--- WHAT IS BEING ASKED ---
Using the records that follow, work out how many lines hold the string "Configurar" and provide that number only.

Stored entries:
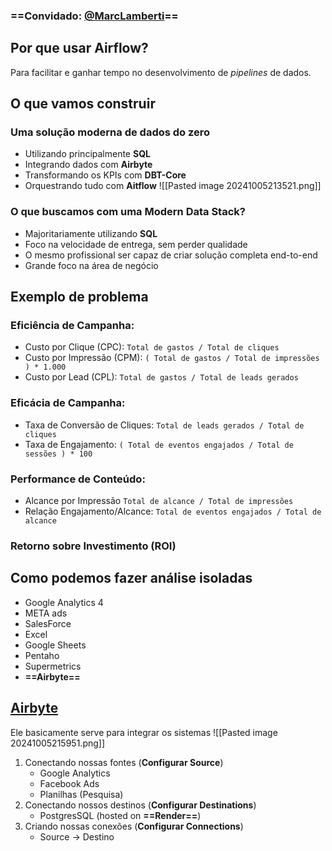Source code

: ### ==Convidado: [@MarcLamberti](https://www.linkedin.com/in/marclamberti/)==

## Por que usar Airflow?
Para facilitar e ganhar tempo no desenvolvimento de *pipelines* de dados.

## O que vamos construir
### Uma solução moderna de dados do zero
* Utilizando principalmente **SQL**
* Integrando dados com **Airbyte**
* Transformando os KPIs com **DBT-Core**
* Orquestrando tudo com **Aitflow**
![[Pasted image 20241005213521.png]]
### O que buscamos com uma Modern Data Stack?
* Majoritariamente utilizando **SQL**
* Foco na velocidade de entrega, sem perder qualidade
* O mesmo profissional ser capaz de criar solução completa end-to-end
* Grande foco na área de negócio
## Exemplo de problema
### Eficiência de Campanha:
* Custo por Clique (CPC): `Total de gastos / Total de cliques`
* Custo por Impressão (CPM): `( Total de gastos / Total de impressões ) * 1.000`
* Custo por Lead (CPL): `Total de gastos / Total de leads gerados`
### Eficácia de Campanha:
* Taxa de Conversão de Cliques: `Total de leads gerados / Total de cliques`
* Taxa de Engajamento: `( Total de eventos engajados / Total de sessões ) * 100`
### Performance de Conteúdo:
* Alcance por Impressão `Total de alcance / Total de impressões`
* Relação Engajamento/Alcance: `Total de eventos engajados / Total de alcance`
### Retorno sobre Investimento (ROI)
## Como podemos fazer análise isoladas
- Google Analytics 4
- META ads
- SalesForce
- Excel
- Google Sheets
- Pentaho
- Supermetrics
- **==Airbyte==**
## [Airbyte](https://airbyte.com/)
Ele basicamente serve para integrar os sistemas
![[Pasted image 20241005215951.png]]
1. Conectando nossas fontes (**Configurar Source**)
	- Google Analytics
	- Facebook Ads
	- Planilhas (Pesquisa)
1. Conectando nossos destinos (**Configurar Destinations**)
	- PostgresSQL (hosted on **==Render==**)
2. Criando nossas conexões (**Configurar Connections**)
	- Source $\rightarrow$ Destino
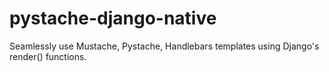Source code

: pystache-django-native
======================

Seamlessly use Mustache, Pystache, Handlebars templates using Django's render() functions.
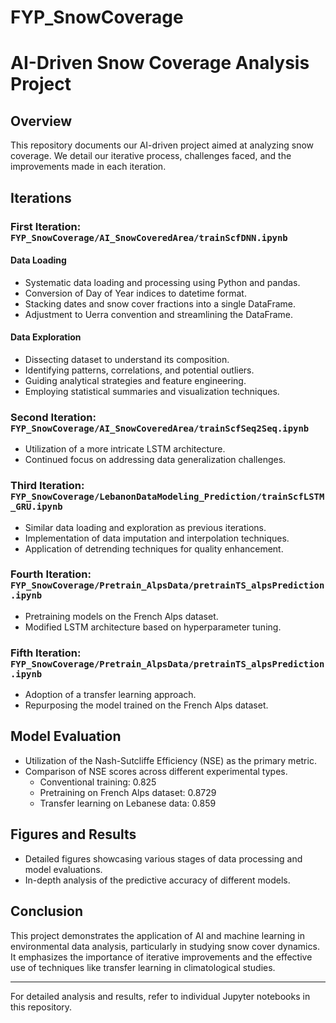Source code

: # FYP_SnowCoverage

# AI-Driven Snow Coverage Analysis Project

## Overview
This repository documents our AI-driven project aimed at analyzing snow coverage. We detail our iterative process, challenges faced, and the improvements made in each iteration.

## Iterations
### First Iteration: `FYP_SnowCoverage/AI_SnowCoveredArea/trainScfDNN.ipynb`
#### Data Loading
- Systematic data loading and processing using Python and pandas.
- Conversion of Day of Year indices to datetime format.
- Stacking dates and snow cover fractions into a single DataFrame.
- Adjustment to Uerra convention and streamlining the DataFrame.

#### Data Exploration
- Dissecting dataset to understand its composition.
- Identifying patterns, correlations, and potential outliers.
- Guiding analytical strategies and feature engineering.
- Employing statistical summaries and visualization techniques.

### Second Iteration: `FYP_SnowCoverage/AI_SnowCoveredArea/trainScfSeq2Seq.ipynb`
- Utilization of a more intricate LSTM architecture.
- Continued focus on addressing data generalization challenges.

### Third Iteration: `FYP_SnowCoverage/LebanonDataModeling_Prediction/trainScfLSTM_GRU.ipynb`
- Similar data loading and exploration as previous iterations.
- Implementation of data imputation and interpolation techniques.
- Application of detrending techniques for quality enhancement.

### Fourth Iteration: `FYP_SnowCoverage/Pretrain_AlpsData/pretrainTS_alpsPrediction.ipynb`
- Pretraining models on the French Alps dataset.
- Modified LSTM architecture based on hyperparameter tuning.

### Fifth Iteration: `FYP_SnowCoverage/Pretrain_AlpsData/pretrainTS_alpsPrediction.ipynb`
- Adoption of a transfer learning approach.
- Repurposing the model trained on the French Alps dataset.

## Model Evaluation
- Utilization of the Nash-Sutcliffe Efficiency (NSE) as the primary metric.
- Comparison of NSE scores across different experimental types.
  - Conventional training: 0.825
  - Pretraining on French Alps dataset: 0.8729
  - Transfer learning on Lebanese data: 0.859

## Figures and Results
- Detailed figures showcasing various stages of data processing and model evaluations.
- In-depth analysis of the predictive accuracy of different models.

## Conclusion
This project demonstrates the application of AI and machine learning in environmental data analysis, particularly in studying snow cover dynamics. It emphasizes the importance of iterative improvements and the effective use of techniques like transfer learning in climatological studies.

---

For detailed analysis and results, refer to individual Jupyter notebooks in this repository.
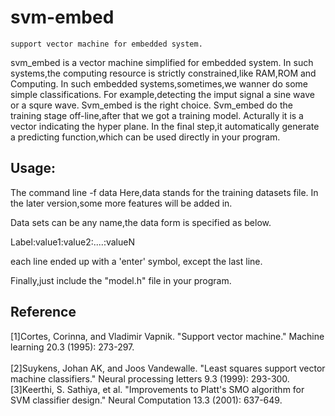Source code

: svm-embed
=========
    support vector machine for embedded system.

svm_embed is a vector machine simplified for embedded system. In such systems,the computing resource is strictly constrained,like RAM,ROM and Computing. In such embedded systems,sometimes,we wanner do some simple classifications. For example,detecting the imput signal a sine wave or a squre wave. Svm_embed is the right choice. Svm_embed do the training stage off-line,after that we got a training model. Acturally it is a vector indicating the hyper plane. In the final step,it automatically generate a predicting function,which can be used directly in your program.

Usage:
------
The command line -f data 
Here,data stands for the training datasets file. In the later version,some more features will be added in.

Data sets can be any name,the data form is specified as below.

Label:value1:value2:....:valueN 

each line ended up with a 'enter' symbol, except the last line.

Finally,just include the "model.h" file in your program. 
## Reference
[1]Cortes, Corinna, and Vladimir Vapnik. "Support vector machine." Machine learning 20.3 (1995): 273-297.     
</br>[2]Suykens, Johan AK, and Joos Vandewalle. "Least squares support vector machine classifiers." Neural processing letters 9.3 (1999): 293-300.
</br>[3]Keerthi, S. Sathiya, et al. "Improvements to Platt's SMO algorithm for SVM classifier design." Neural Computation 13.3 (2001): 637-649.
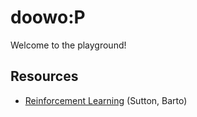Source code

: # doowo:P
Welcome to the playground!

## Resources
- [Reinforcement Learning](http://incompleteideas.net/book/bookdraft2017nov5.pdf) (Sutton, Barto)
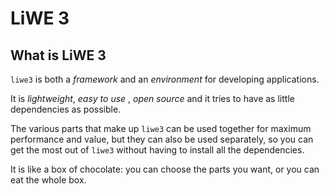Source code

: # LiWE 3

## What is LiWE 3

`liwe3` is both a *framework* and an *environment* for developing applications.

It is *lightweight*, *easy to use* , *open source* and it tries to have as little dependencies as possible.

The various parts that make up `liwe3` can be used together for maximum performance and value, but they can also be used separately, so you can get the most out of `liwe3` without having to install all the dependencies.

It is like a box of chocolate: you can choose the parts you want, or you can eat the whole box.
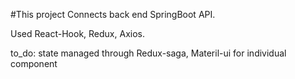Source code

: #This project Connects back end SpringBoot API.

Used React-Hook, Redux, Axios.

to_do: state managed through Redux-saga, 
Materil-ui for individual component
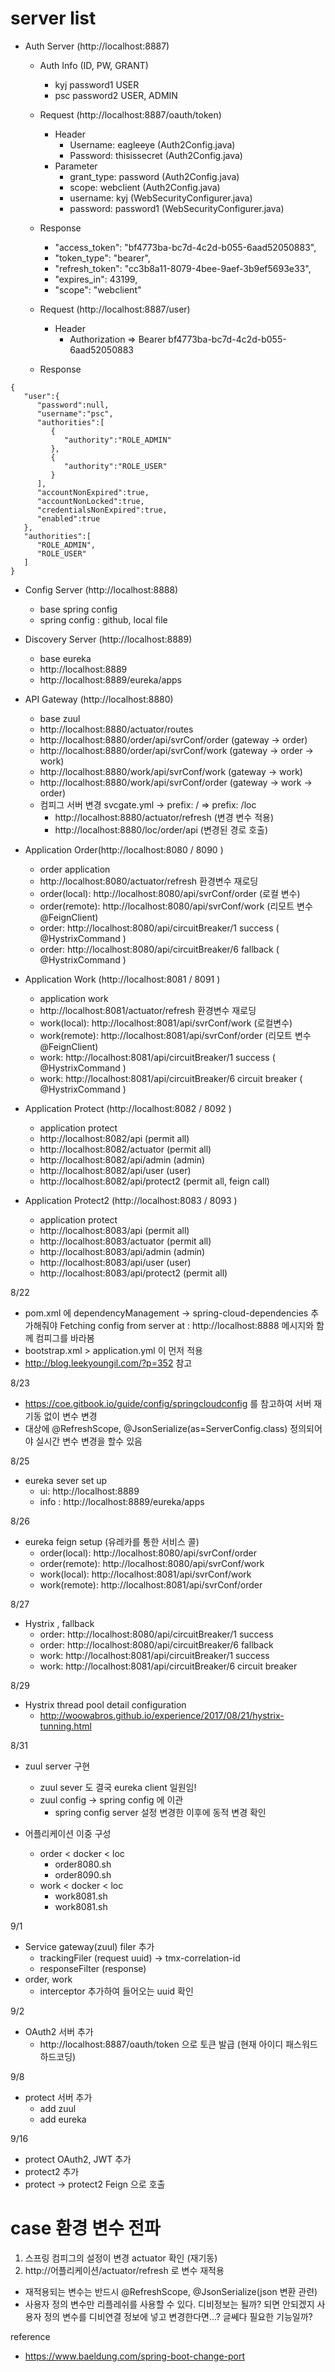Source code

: # server list

- Auth Server (http://localhost:8887)

  - Auth Info (ID, PW, GRANT)
    - kyj password1 USER
    - psc password2 USER, ADMIN  
    
  - Request (http://localhost:8887/oauth/token)
    - Header
      - Username: eagleeye       (Auth2Config.java)
      - Password: thisissecret   (Auth2Config.java)
    - Parameter
      - grant_type: password  (Auth2Config.java)
      - scope: webclient      (Auth2Config.java)
      - username: kyj         (WebSecurityConfigurer.java)
      - password: password1    (WebSecurityConfigurer.java)
      
  - Response      
    - "access_token": "bf4773ba-bc7d-4c2d-b055-6aad52050883",
    - "token_type": "bearer",
    - "refresh_token": "cc3b8a11-8079-4bee-9aef-3b9ef5693e33",
    - "expires_in": 43199,
    - "scope": "webclient"
    
  - Request (http://localhost:8887/user)
    - Header
      - Authorization => Bearer bf4773ba-bc7d-4c2d-b055-6aad52050883
  - Response 
<pre><code>{ 
   "user":{ 
      "password":null,
      "username":"psc",
      "authorities":[ 
         { 
            "authority":"ROLE_ADMIN"
         },
         { 
            "authority":"ROLE_USER"
         }
      ],
      "accountNonExpired":true,
      "accountNonLocked":true,
      "credentialsNonExpired":true,
      "enabled":true
   },
   "authorities":[ 
      "ROLE_ADMIN",
      "ROLE_USER"
   ]
}</code></pre>  

  
- Config Server (http://localhost:8888)
  - base spring config
  - spring config : github, local file
  
- Discovery Server (http://localhost:8889)
  - base eureka
  - http://localhost:8889
  - http://localhost:8889/eureka/apps

- API Gateway (http://localhost:8880)  
  - base zuul
  - http://localhost:8880/actuator/routes
  - http://localhost:8880/order/api/svrConf/order (gateway -> order)
  - http://localhost:8880/order/api/svrConf/work (gateway -> order -> work)
  - http://localhost:8880/work/api/svrConf/work (gateway -> work)
  - http://localhost:8880/work/api/svrConf/order (gateway -> work -> order)
  - 컴피그 서버 변경 svcgate.yml -> prefix: / => prefix: /loc
    - http://localhost:8880/actuator/refresh (변경 변수 적용)
    - http://localhost:8880/loc/order/api (변경된 경로 호출)
   
- Application Order(http://localhost:8080 / 8090 )
  - order application
  - http://localhost:8080/actuator/refresh  환경변수 재로딩
  - order(local): http://localhost:8080/api/svrConf/order (로컬 변수)
  - order(remote): http://localhost:8080/api/svrConf/work (리모트 변수 @FeignClient)
  - order: http://localhost:8080/api/circuitBreaker/1 success  ( @HystrixCommand )
  - order: http://localhost:8080/api/circuitBreaker/6 fallback ( @HystrixCommand )
      
- Application Work (http://localhost:8081 / 8091 )
  - application work     
  - http://localhost:8081/actuator/refresh  환경변수 재로딩  
  - work(local): http://localhost:8081/api/svrConf/work (로컬변수)
  - work(remote): http://localhost:8081/api/svrConf/order (리모트 변수 @FeignClient)
  - work: http://localhost:8081/api/circuitBreaker/1 success ( @HystrixCommand )
  - work: http://localhost:8081/api/circuitBreaker/6 circuit breaker ( @HystrixCommand )
  
- Application Protect (http://localhost:8082 / 8092 )
  - application protect
  - http://localhost:8082/api (permit all)       
  - http://localhost:8082/actuator (permit all) 
  - http://localhost:8082/api/admin (admin)
  - http://localhost:8082/api/user (user)
  - http://localhost:8082/api/protect2 (permit all, feign call)
  
- Application Protect2 (http://localhost:8083 / 8093 )
  - application protect
  - http://localhost:8083/api (permit all)       
  - http://localhost:8083/actuator (permit all) 
  - http://localhost:8083/api/admin (admin)
  - http://localhost:8083/api/user (user)
  - http://localhost:8083/api/protect2 (permit all)
          

8/22
- pom.xml 에 dependencyManagement -> spring-cloud-dependencies 추가해줘야 Fetching config from server at : http://localhost:8888 메시지와 함께 컴피그를 바라봄  
- bootstrap.xml > application.yml 이 먼저 적용
- http://blog.leekyoungil.com/?p=352 참고

8/23 
- https://coe.gitbook.io/guide/config/springcloudconfig 를 참고하여 서버 재기동 없이 변수 변경
- 대상에 @RefreshScope, @JsonSerialize(as=ServerConfig.class) 정의되어야 실시간 변수 변경을 할수 있음

8/25
- eureka sever set up
  - ui: http://localhost:8889
  - info : http://localhost:8889/eureka/apps

8/26
- eureka feign setup (유레카를 통한 서비스 콜)
  - order(local): http://localhost:8080/api/svrConf/order
  - order(remote): http://localhost:8080/api/svrConf/work
  - work(local): http://localhost:8081/api/svrConf/work
  - work(remote): http://localhost:8081/api/svrConf/order
  
8/27
- Hystrix , fallback
  - order: http://localhost:8080/api/circuitBreaker/1 success
  - order: http://localhost:8080/api/circuitBreaker/6 fallback
  - work: http://localhost:8081/api/circuitBreaker/1 success
  - work: http://localhost:8081/api/circuitBreaker/6 circuit breaker  
  
8/29
- Hystrix thread pool detail configuration
  - http://woowabros.github.io/experience/2017/08/21/hystrix-tunning.html  

8/31
- zuul server 구현
  - zuul sever 도 결국 eureka client 일원임!
  - zuul config -> spring config 에 이관
    - spring config server 설정 변경한 이후에 동적 변경 확인

- 어플리케이션 이중 구성
  - order < docker < loc 
    - order8080.sh 
    - order8090.sh   
  - work < docker < loc
    - work8081.sh
    - work8081.sh   

9/1 
- Service gateway(zuul) filer 추가
  - trackingFiler (request uuid) -> tmx-correlation-id
  - responseFilter (response)
- order, work
  - interceptor 추가하여 들어오는 uuid 확인  
  
9/2
- OAuth2 서버 추가
  - http://localhost:8887/oauth/token 으로 토큰 발급 (현재 아이디 패스워드 하드코딩) 
  
9/8
- protect 서버 추가
  - add zuul 
  - add eureka   
  
9/16 
- protect OAuth2, JWT 추가
- protect2 추가
- protect -> protect2 Feign 으로 호출 
   
  
# case 환경 변수 전파 
1. 스프링 컴피그의 설정이 변경 actuator 확인 (재기동)
2. http://어플리케이션/actuator/refresh 로 변수 재적용
- 재적용되는 변수는 반드시 @RefreshScope, @JsonSerialize(json 변환 관련)
- 사용자 정의 변수만 리플레쉬를 사용할 수 있다. 디비정보는 될까? 되면 안되겠지 사용자 정의 변수를 디비연결 정보에 넣고 변경한다면...? 글쎄다 필요한 기능일까?




reference
 - https://www.baeldung.com/spring-boot-change-port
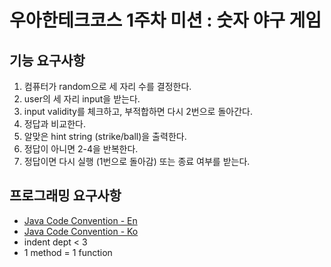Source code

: # 우아한테크코스 1주차 미션 : 숫자 야구 게임

## 기능 요구사항

1. 컴퓨터가 random으로 세 자리 수를 결정한다.
2. user의 세 자리 input을 받는다.
3. input validity를 체크하고, 부적합하면 다시 2번으로 돌아간다.
4. 정답과 비교한다.
5. 알맞은 hint string (strike/ball)을 출력한다.
6. 정답이 아니면 2-4을 반복한다.
7. 정답이면 다시 실행 (1번으로 돌아감) 또는 종료 여부를 받는다.


## 프로그래밍 요구사항

* [Java Code Convention - En](https://google.github.io/styleguide/javaguide.html)
* [Java Code Convention - Ko](https://myeonguni.tistory.com/1596)
* indent dept < 3
* 1 method = 1 function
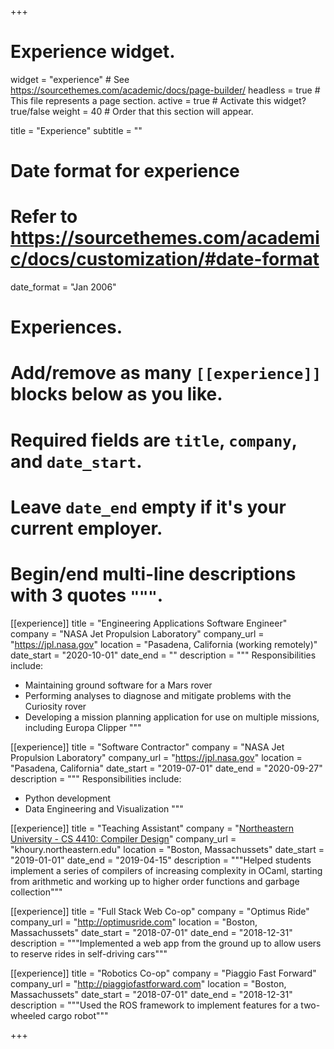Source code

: +++
# Experience widget.
widget = "experience"  # See https://sourcethemes.com/academic/docs/page-builder/
headless = true  # This file represents a page section.
active = true  # Activate this widget? true/false
weight = 40  # Order that this section will appear.

title = "Experience"
subtitle = ""

# Date format for experience
#   Refer to https://sourcethemes.com/academic/docs/customization/#date-format
date_format = "Jan 2006"

# Experiences.
#   Add/remove as many `[[experience]]` blocks below as you like.
#   Required fields are `title`, `company`, and `date_start`.
#   Leave `date_end` empty if it's your current employer.
#   Begin/end multi-line descriptions with 3 quotes `"""`.
[[experience]]
  title = "Engineering Applications Software Engineer"
  company = "NASA Jet Propulsion Laboratory"
  company_url = "https://jpl.nasa.gov"
  location = "Pasadena, California (working remotely)"
  date_start = "2020-10-01"
  date_end = ""
  description = """
  Responsibilities include:
  
  * Maintaining ground software for a Mars rover
  * Performing analyses to diagnose and mitigate problems with the Curiosity rover
  * Developing a mission planning application for use on multiple missions, including Europa Clipper
  """

[[experience]]
  title = "Software Contractor"
  company = "NASA Jet Propulsion Laboratory"
  company_url = "https://jpl.nasa.gov"
  location = "Pasadena, California"
  date_start = "2019-07-01"
  date_end = "2020-09-27"
  description = """
  Responsibilities include:
  
  * Python development
  * Data Engineering and Visualization
  """

[[experience]]
  title = "Teaching Assistant"
  company = "[Northeastern University - CS 4410: Compiler Design](https://course.ccs.neu.edu/cs4410sp20/)"
  company_url = "khoury.northeastern.edu"
  location = "Boston, Massachussets"
  date_start = "2019-01-01"
  date_end = "2019-04-15"
  description = """Helped students implement a series of compilers of increasing complexity in OCaml, starting from arithmetic and working up to higher order functions and garbage collection"""
  
  
[[experience]]
  title = "Full Stack Web Co-op"
  company = "Optimus Ride"
  company_url = "http://optimusride.com"
  location = "Boston, Massachussets"
  date_start = "2018-07-01"
  date_end = "2018-12-31"
  description = """Implemented a web app from the ground up to allow users to reserve rides in self-driving cars"""

[[experience]]
  title = "Robotics Co-op"
  company = "Piaggio Fast Forward"
  company_url = "http://piaggiofastforward.com"
  location = "Boston, Massachussets"
  date_start = "2018-07-01"
  date_end = "2018-12-31"
  description = """Used the ROS framework to implement features for a two-wheeled cargo robot"""

+++
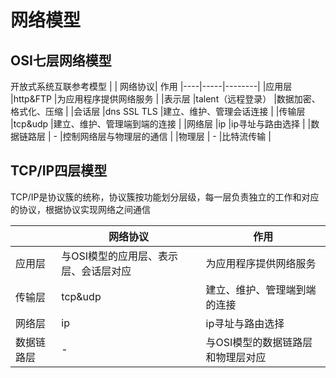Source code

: # 网络模型

## OSI七层网络模型
开放式系统互联参考模型
| |  网络协议| 作用
|----|-----|--------|
|应用层     |http&FTP                 |为应用程序提供网络服务         |
|表示层     |talent（远程登录）         |数据加密、格式化、压缩         |
|会话层     |dns SSL TLS           |建立、维护、管理会话连接        |
|传输层     |tcp&udp                  |建立、维护、管理端到端的连接     |
|网络层     |ip                       |ip寻址与路由选择               |
|数据链路层  |  -                      |控制网络层与物理层的通信        |
|物理层     |  -                        |比特流传输     |

## TCP/IP四层模型
TCP/IP是协议簇的统称，协议簇按功能划分层级，每一层负责独立的工作和对应的协议，根据协议实现网络之间通信

|          |网络协议| 作用|
|----      |------|--------|
|应用层     |与OSI模型的应用层、表示层、会话层对应                 |为应用程序提供网络服务         |
|传输层     |tcp&udp                  |建立、维护、管理端到端的连接     |
|网络层     |ip                       |ip寻址与路由选择               |
|数据链路层  |-                        |与OSI模型的数据链路层和物理层对应 |
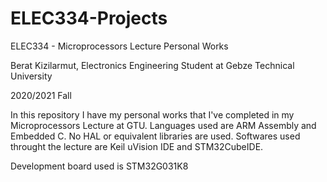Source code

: # ELEC334-Projects
ELEC334 - Microprocessors Lecture Personal Works

Berat Kizilarmut, Electronics Engineering Student at Gebze Technical University

2020/2021 Fall

In this repository I have my personal works that I've completed in my Microprocessors Lecture at GTU.
Languages used are ARM Assembly and Embedded C. No HAL or equivalent libraries are used. Softwares used throught the lecture are Keil uVision IDE and STM32CubeIDE.

Development board used is STM32G031K8 
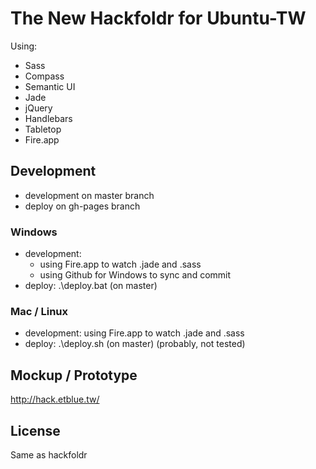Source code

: The New Hackfoldr for Ubuntu-TW
============

Using:
* Sass
* Compass
* Semantic UI
* Jade
* jQuery
* Handlebars
* Tabletop
* Fire.app

Development
------------

* development on master branch
* deploy on gh-pages branch

### Windows

* development:
    * using Fire.app to watch .jade and .sass
    * using Github for Windows to sync and commit
* deploy: .\deploy.bat (on master)

### Mac / Linux

* development: using Fire.app to watch .jade and .sass
* deploy: .\deploy.sh (on master) (probably, not tested)

Mockup / Prototype
------------

http://hack.etblue.tw/

License
------------

Same as hackfoldr
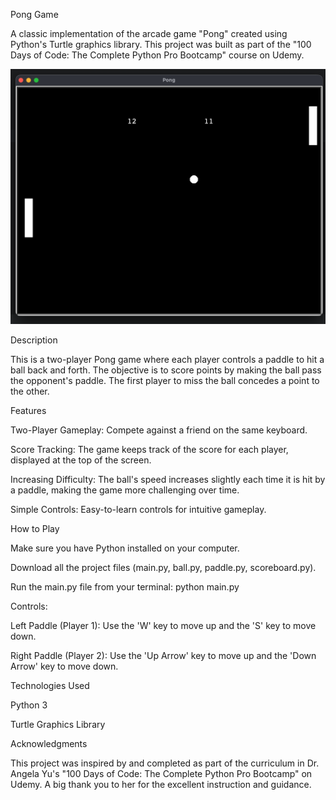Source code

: Pong Game

A classic implementation of the arcade game "Pong" created using Python's Turtle graphics library. This project was built as part of the "100 Days of Code: The Complete Python Pro Bootcamp" course on Udemy.

![alt text](pong.png)

Description

This is a two-player Pong game where each player controls a paddle to hit a ball back and forth. The objective is to score points by making the ball pass the opponent's paddle. The first player to miss the ball concedes a point to the other.

Features

Two-Player Gameplay: Compete against a friend on the same keyboard.

Score Tracking: The game keeps track of the score for each player, displayed at the top of the screen.

Increasing Difficulty: The ball's speed increases slightly each time it is hit by a paddle, making the game more challenging over time.

Simple Controls: Easy-to-learn controls for intuitive gameplay.

How to Play

Make sure you have Python installed on your computer.

Download all the project files (main.py, ball.py, paddle.py, scoreboard.py).

Run the main.py file from your terminal: python main.py

Controls:

Left Paddle (Player 1): Use the 'W' key to move up and the 'S' key to move down.

Right Paddle (Player 2): Use the 'Up Arrow' key to move up and the 'Down Arrow' key to move down.

Technologies Used

Python 3

Turtle Graphics Library

Acknowledgments

This project was inspired by and completed as part of the curriculum in Dr. Angela Yu's "100 Days of Code: The Complete Python Pro Bootcamp" on Udemy. A big thank you to her for the excellent instruction and guidance.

--- ANSWER FOR THE TASK ---
3